Consider the following inGraph:

The first thing that might come to mind when looking at the legend is “Lord Almighty, look at all the QPS!” Sure.This is an inGraph of inbound traffic to identity-mt - one of the highest-traffic mid-tiers at LinkedIn. If you’re doing anything at all that requires member profile data then you’re talking to identity-mt, and that use case covers a pretty broad swath of the site. Looking a little more closely there are these little “perturbations” on hourly boundaries. Why is that? Well, largely due to batch traffic, a significant portion of which is email traffic. For example:

This is an inGraph of email sends for a particular email campaign adhering to the concept of “Delivery Time Optimization” (DTO). The idea behind DTO is that there is an optimal time at which to deliver an email to a member - a time when that member is most likely to see that email and take action on it. The spikes in sends “follow the sun”, so to speak; if we’ve determined (through A/B testing) that a member is most likely to open an email and click on it at, say, 09:00, then we strive to deliver the email to that member’s inbox at 09:00 in that member’s time zone.

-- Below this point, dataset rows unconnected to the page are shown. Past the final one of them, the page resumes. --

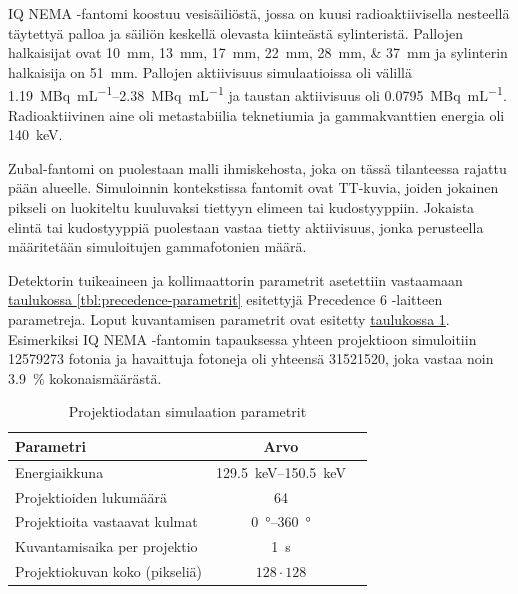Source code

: IQ NEMA -fantomi koostuu vesisäiliöstä, jossa on kuusi radioaktiivisella nesteellä täytettyä palloa ja säiliön keskellä olevasta kiinteästä sylinteristä\cite{nema2018, mancosu_4d-pet_2009}. Pallojen halkaisijat ovat \qtylist{10;13;17;22;28;37}{\milli\meter} ja sylinterin halkaisija on \qty{51}{\milli\meter}\cite{nema2018, mancosu_4d-pet_2009}. Pallojen aktiivisuus simulaatioissa oli välillä \qtyrange{1.19}{2.38}{\mega\becquerel\per\milli\liter} ja taustan aktiivisuus oli \qty{0.0795}{\mega\becquerel\per\milli\liter}. Radioaktiivinen aine oli metastabiilia teknetiumia ja gammakvanttien energia oli \qty{140}{\kilo\electronvolt}.

Zubal-fantomi on puolestaan malli ihmiskehosta, joka on tässä tilanteessa rajattu pään alueelle. Simuloinnin kontekstissa fantomit ovat TT-kuvia, joiden jokainen pikseli on luokiteltu kuuluvaksi tiettyyn elimeen tai kudostyyppiin.\cite{zubal_computerized_1994} Jokaista elintä tai kudostyyppiä puolestaan vastaa tietty aktiivisuus, jonka perusteella määritetään simuloitujen gammafotonien määrä.

Detektorin tuikeaineen ja kollimaattorin parametrit asetettiin vastaamaan \hyperref[tbl:precedence-parametrit]{taulukossa \ref*{tbl:precedence-parametrit}} esitettyjä Precedence 6 -laitteen parametreja\cite{peters_towards_2019}. Loput kuvantamisen parametrit ovat esitetty \hyperref[tbl:simulaation_parametrit]{taulukossa \ref*{tbl:simulaation_parametrit}}. Esimerkiksi IQ NEMA -fantomin tapauksessa yhteen projektioon simuloitiin 12579273 fotonia ja havaittuja fotoneja oli yhteensä 31521520, joka vastaa noin \qty{3.9}{\percent} kokonaismäärästä.
\begin{table}[H]
    \centering
    \captionsetup{width=.9\linewidth}
    \caption{Projektiodatan simulaation parametrit}
        \begin{tabular}{lcc}
            \toprule
            Parametri & Arvo & \\
            \midrule
            Energiaikkuna & \qtyrange{129.5}{150.5}{\kilo\electronvolt}\\
            Projektioiden lukumäärä & 64\\
            Projektioita vastaavat kulmat & \qtyrange{0}{360}{\degree}\\
            Kuvantamisaika per projektio & \qty{1}{\second}\\
            Projektiokuvan koko (pikseliä) & $128\cdot 128$\\
            \bottomrule
        \end{tabular}
    \label{tbl:simulaation_parametrit}
\end{table}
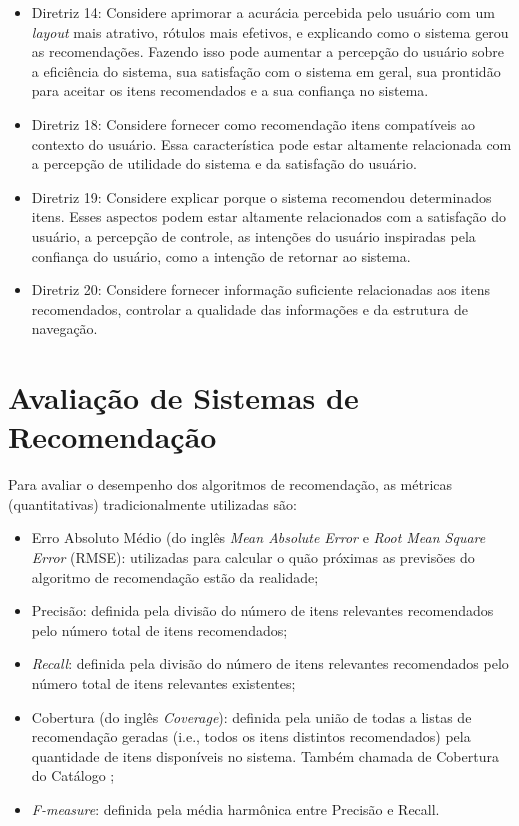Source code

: \begin{itemize}
\item Diretriz 14: Considere aprimorar a acurácia percebida pelo usuário com um \textit{layout} mais atrativo, rótulos mais
efetivos, e explicando como o sistema gerou as recomendações. Fazendo isso pode aumentar a percepção do usuário sobre a
eficiência do sistema, sua satisfação com o sistema em geral, sua prontidão para aceitar os itens recomendados e a sua
confiança no sistema.
\item Diretriz 18: Considere fornecer como recomendação itens compatíveis ao contexto do usuário. Essa característica
pode estar altamente relacionada com a percepção de utilidade do sistema e da satisfação do usuário.
\item Diretriz 19: Considere explicar porque o sistema recomendou determinados itens. Esses aspectos podem estar
altamente relacionados com a satisfação do usuário, a percepção de controle, as intenções do usuário inspiradas pela
confiança do usuário, como a intenção de retornar ao sistema.
\item Diretriz 20: Considere fornecer informação suficiente relacionadas aos itens recomendados, controlar a qualidade
das informações e da estrutura de navegação.
\end{itemize}

\section{Avaliação de Sistemas de Recomendação}\label{section:fundamentacao-avaliacao-sr}

Para avaliar o desempenho dos algoritmos de recomendação, as métricas (quantitativas) tradicionalmente utilizadas são:

\begin{itemize}
\item Erro Absoluto Médio (do inglês \textit{Mean Absolute Error} e \textit{Root Mean Square Error} (RMSE): utilizadas
para calcular o quão próximas as previsões do algoritmo de recomendação estão da realidade;
\item Precisão: definida pela divisão do número de itens relevantes recomendados pelo número total de itens recomendados;
\item \textit{Recall}: definida pela divisão do número de itens relevantes recomendados pelo número total de itens
relevantes existentes;
\item Cobertura (do inglês \textit{Coverage}): definida pela união de todas a listas de recomendação geradas (i.e., todos os itens
distintos recomendados) pela quantidade de itens disponíveis no sistema. Também chamada de Cobertura do Catálogo \cite{ge2010beyond};
\item \textit{F-measure}: definida pela média harmônica entre Precisão e Recall.
\end{itemize}

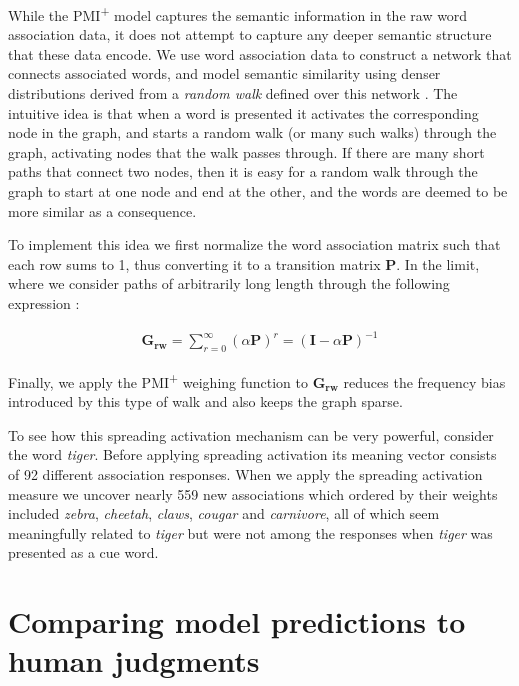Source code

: \documentclass{article}
\begin{document}
While the PMI\textsuperscript{+} model captures the semantic information  in the raw word association data, it does not attempt to capture any deeper semantic structure that these data encode. We use word association data to construct a network that connects associated words, and model semantic similarity using denser distributions derived from a {\it random walk} defined over this network \cite{DeDeyne2016ACL}. The intuitive idea is that when a word is presented it activates the corresponding node in the graph, and starts a random walk (or many such walks) through the graph, activating nodes that the walk passes through. If there are many short paths that connect two nodes, then it is easy for a random walk through the graph to start at one node and end at the other, and the words are deemed to be more similar as a consequence.

To implement this idea we first normalize the word association matrix such that each row sums to 1, thus converting it to a transition matrix $\mathbf{P}$. In the limit, where we consider paths of arbitrarily long length through the following expression \cite{Newman2010}:

\begin{equation*}
\begin{array}{lcl}
\mathbf{G_{rw}}  = \sum_{r =0}^{\infty}(\alpha\mathbf{P})^r  =   (\mathbf{I} - \alpha \mathbf{P})^{-1}
\end{array}
\label{equation_RW_algebraic}
\end{equation*}

Finally, we apply the PMI\textsuperscript{+} weighing function to $\mathbf{G_{rw}}$ reduces the frequency bias introduced by this type of walk \cite{Newman2010} and also keeps the graph sparse.

To see how this spreading activation mechanism can be very powerful, consider the word \textit{tiger}. Before applying spreading activation its meaning vector consists of 92 different association responses. When we apply the spreading activation measure we uncover nearly 559 new associations which ordered by their weights included \textit{zebra}, \textit{cheetah}, \textit{claws}, \textit{cougar} and \textit{carnivore}, all of which seem meaningfully related to \textit{tiger} but were not among the responses when \textit{tiger} was presented as a cue word.


\section{Comparing model predictions to human judgments}
\label{sec:similarity}
\end{document}
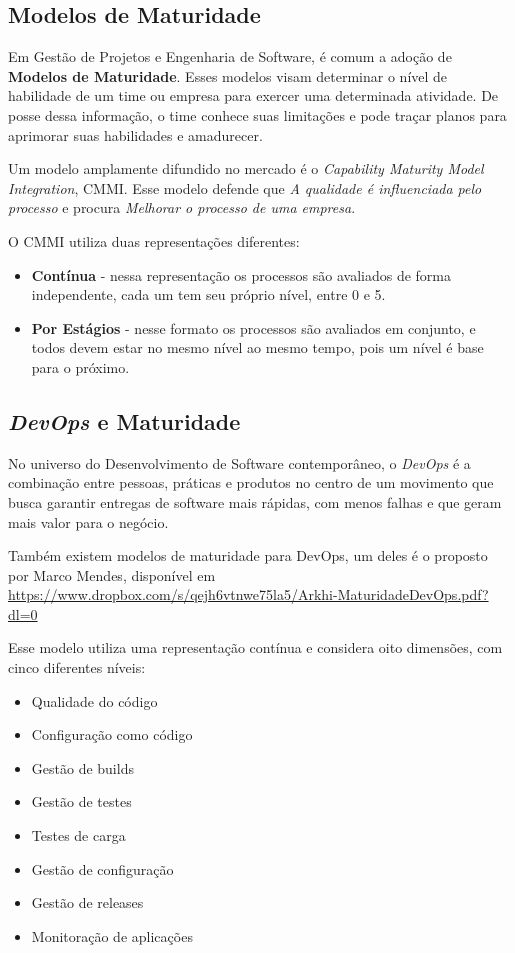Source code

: \documentclass[10pt,a4paper]{article}
\begin{document}
	\subsection{Modelos de Maturidade}
	
	Em Gestão de Projetos e Engenharia de Software, é comum a adoção de \textbf{Modelos de Maturidade}. Esses modelos visam determinar o nível de habilidade de um time ou empresa para exercer uma determinada atividade. De posse dessa informação, o time conhece suas limitações e pode traçar planos para aprimorar suas habilidades e amadurecer.
	
	Um modelo amplamente difundido no mercado é o \textit{Capability Maturity Model Integration}, CMMI. Esse modelo defende que \emph{A qualidade é influenciada pelo processo} e procura \emph{Melhorar o processo de uma empresa}.
	
	O CMMI utiliza duas representações diferentes:
	
	\begin{itemize}
	    \item \textbf{Contínua} - nessa representação os processos são avaliados de forma independente, cada um tem seu próprio nível, entre 0 e 5.
	    \item \textbf{Por Estágios} - nesse formato os processos são avaliados em conjunto, e todos devem estar no mesmo nível ao mesmo tempo, pois um nível é base para o próximo.
	\end{itemize}
	
	\subsection{\emph{DevOps} e Maturidade}
	\label{introducao_devops_maturidade}
	
	No universo do Desenvolvimento de Software contemporâneo, o \emph{DevOps} é a combinação entre pessoas, práticas e produtos no centro de um movimento que busca garantir entregas de software mais rápidas, com menos falhas e que geram mais valor para o negócio.
	
	Também existem modelos de maturidade para DevOps, um deles é o proposto por Marco Mendes, disponível em \url{https://www.dropbox.com/s/qejh6vtnwe75la5/Arkhi-MaturidadeDevOps.pdf?dl=0}
	
	Esse modelo utiliza uma representação contínua e considera oito dimensões, com cinco diferentes níveis:
	
	\begin{itemize}
	    \item Qualidade do código
	    \item Configuração como código
	    \item Gestão de builds
	    \item Gestão de testes
	    \item Testes de carga
	    \item Gestão de configuração
	    \item Gestão de releases
	    \item Monitoração de aplicações
	\end{itemize}
	
\end{document}
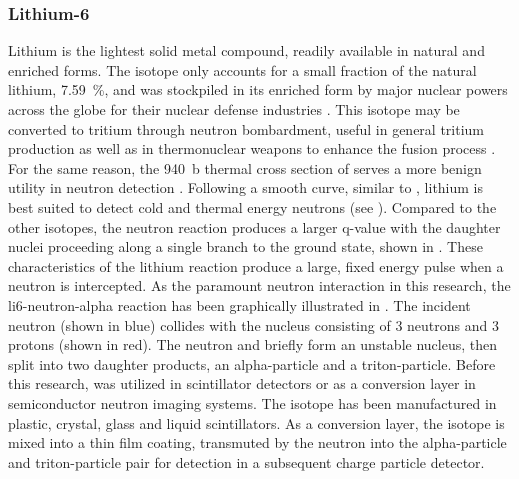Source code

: \documentclass[../../../../main.tex]{subfiles}
\begin{document}
%
    \subsubsection{Lithium-6}%
    \label{sec:chapter-2:radiation-detection:neutron-interactions:lithium-6}%
    Lithium is the lightest solid metal compound, readily available in natural and enriched forms.
    The isotope  only accounts for a small fraction of the natural lithium, \SI{7.59}{\percent}, and was stockpiled in its enriched form by major nuclear powers across the globe for their nuclear defense industries \cite{Chadwick_2011}.
    This isotope may be converted to tritium through neutron bombardment, useful in general tritium production as well as in thermonuclear weapons to enhance the fusion process \cite{Kouzes_2009}.
    For the same reason, the \SI{940}{\barn} thermal cross section of  serves a more benign utility in neutron detection \cite{Chadwick_2011}.
    Following a smooth  curve, similar to , lithium is best suited to detect cold and thermal energy neutrons (see ).
    Compared to the other isotopes, the neutron reaction produces a larger \gls{q-value} with the daughter nuclei proceeding along a single branch to the ground state, shown in .
    These characteristics of the lithium reaction produce a large, fixed energy pulse when a neutron is intercepted.
    As the paramount neutron interaction in this research, the \gls{li6-neutron-alpha} reaction has been graphically illustrated in .
    The incident neutron (shown in blue) collides with the  nucleus consisting of 3 neutrons and 3 protons (shown in red).
    The neutron and  briefly form an unstable nucleus, then split into two daughter products, an \gls{alpha-particle} and a \gls{triton-particle}.
    Before this research,  was utilized in scintillator detectors or as a conversion layer in semiconductor neutron imaging systems.
    The isotope has been manufactured in plastic, crystal, glass and liquid scintillators.
    As a conversion layer, the isotope is mixed into a thin film coating, transmuted by the neutron into the \gls{alpha-particle} and \gls{triton-particle} pair for detection in a subsequent charge particle detector.
\end{document}
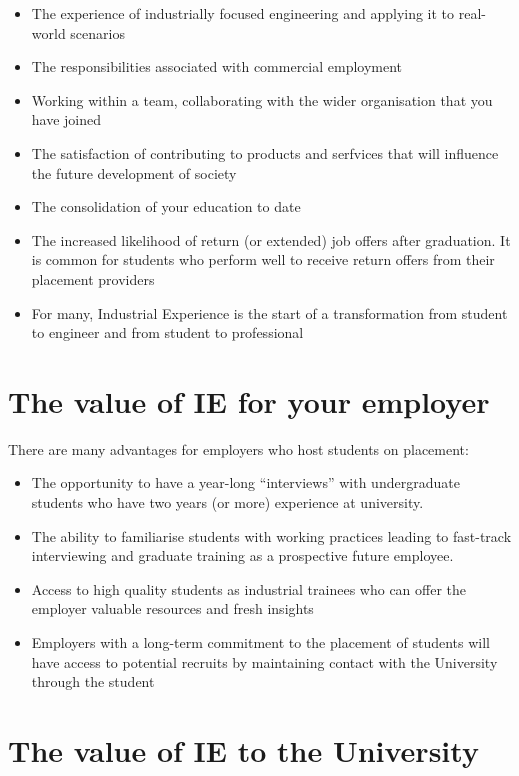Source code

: \documentclass[
]{book}
\providecommand{\tightlist}{%
  \setlength{\itemsep}{0pt}\setlength{\parskip}{0pt}}
\begin{document}
\begin{itemize}
\tightlist
\item
  The experience of industrially focused engineering and applying it to real-world scenarios
\item
  The responsibilities associated with commercial employment
\item
  Working within a team, collaborating with the wider organisation that you have joined
\item
  The satisfaction of contributing to products and serfvices that will influence the future development of society
\item
  The consolidation of your education to date
\item
  The increased likelihood of return (or extended) job offers after graduation. It is common for students who perform well to receive return offers from their placement providers
\item
  For many, Industrial Experience is the start of a transformation from student to engineer and from student to professional
\end{itemize}

\section{The value of IE for your employer}\label{evalue}

There are many advantages for employers who host students on placement:

\begin{itemize}
\tightlist
\item
  The opportunity to have a year-long ``interviews'' with undergraduate students who have two years (or more) experience at university.
\item
  The ability to familiarise students with working practices leading to fast-track interviewing and graduate training as a prospective future employee.
\item
  Access to high quality students as industrial trainees who can offer the employer valuable resources and fresh insights
\item
  Employers with a long-term commitment to the placement of students will have access to potential recruits by maintaining contact with the University through the student
\end{itemize}

\section{The value of IE to the University}\label{uvalue}
\end{document}
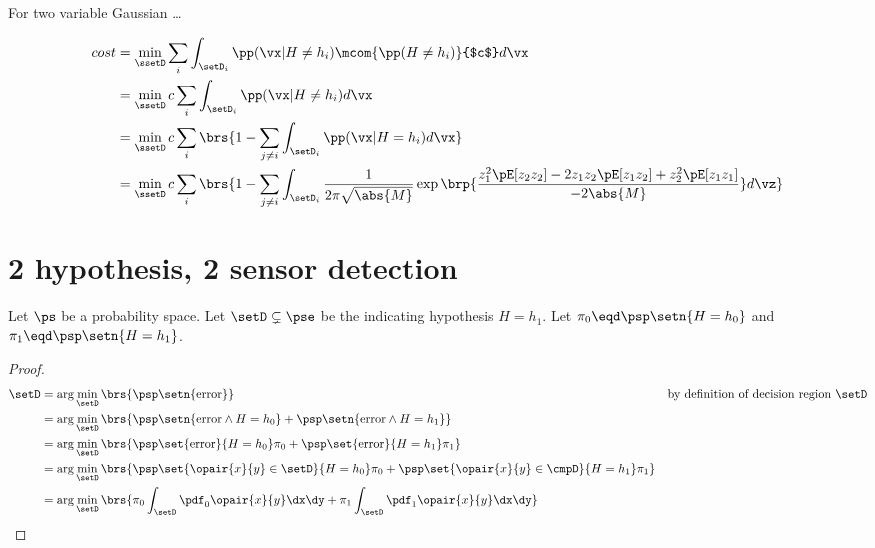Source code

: For two variable Gaussian \ldots

\begin{align*}
  cost
    &= \min_\ssetD \sum_i \int_{\setD_i} \pp(\vx|H\ne h_i)\mcom{\pp(H\ne h_i)}{$c$} d\vx
  \\&= \min_\ssetD c\sum_i \int_{\setD_i} \pp(\vx|H\ne h_i) d\vx 
  \\&= \min_\ssetD c\sum_i\brs{1- \sum_{j\ne i}\int_{\setD_i} \pp(\vx|H=h_i) d\vx} 
  \\&= \min_\ssetD c\sum_i \brs{1-\sum_{j\ne i}\int_{\setD_i} 
         \frac{1}{2\pi \sqrt{\abs{M}}}
         \exp\brp{\frac{z_1^2\pE[z_2z_2] - 2z_1z_2\pE[z_1z_2] + z_2^2\pE[z_1z_1]}
                       {-2\abs{M}}} d\vz}
\end{align*}


\section{2 hypothesis, 2 sensor detection}

\begin{theorem}
Let $\ps$ be a probability space.
Let $\setD\subsetneq\pse$ be the  indicating hypothesis $H=h_1$. 
Let $\pi_0\eqd\psp\setn{H=h_0}$ and $\pi_1\eqd\psp\setn{H=h_1}$.
\end{theorem}
\begin{proof}
\begin{align*}
  \setD 
    &= \arg\min_\setD\brs{\psp\setn{\text{error}}}
    && \text{by definition of decision region $\setD$}
  \\&= \arg\min_\setD\brs{
         \psp\setn{\text{error}\land H=h_0} +
         \psp\setn{\text{error}\land H=h_1}
         }
  \\&= \arg\min_\setD\brs{
         \psp\set{\text{error}}{H=h_0}\pi_0 +
         \psp\set{\text{error}}{H=h_1}\pi_1
         }
  \\&= \arg\min_\setD\brs{
         \psp\set{\opair{x}{y}\in\setD}{H=h_0}\pi_0 + 
         \psp\set{\opair{x}{y}\in\cmpD}{H=h_1}\pi_1
         }
  \\&= \arg\min_\setD\brs{
         \pi_0\int_\setD \pdf_0\opair{x}{y} \dx\dy + 
         \pi_1\int_\setD \pdf_1\opair{x}{y} \dx\dy 
         }
\end{align*}
\end{proof}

So…why did things kind of get all fucked-up and “smushy” around 04:00, spreading out the sends into the 05:00 hour? I have to admit that I don’t know in this particular case. One common way that this can happen is another high-volume campaign that happens to be sending at the same time using the same kafka topic; for instance:

As we all know, the Internet is a series of tubes and sometimes those tubes can get clogged. Absurdity aside, the analogy is actually a pretty close fit in this particular case. Hit me up if you’re interested in the particulars of why/how one email campaign can impact another - it’s outside the scope of this post,

but the tl;dr is “shared ’tubes’ and per-campaign rate-limiting”.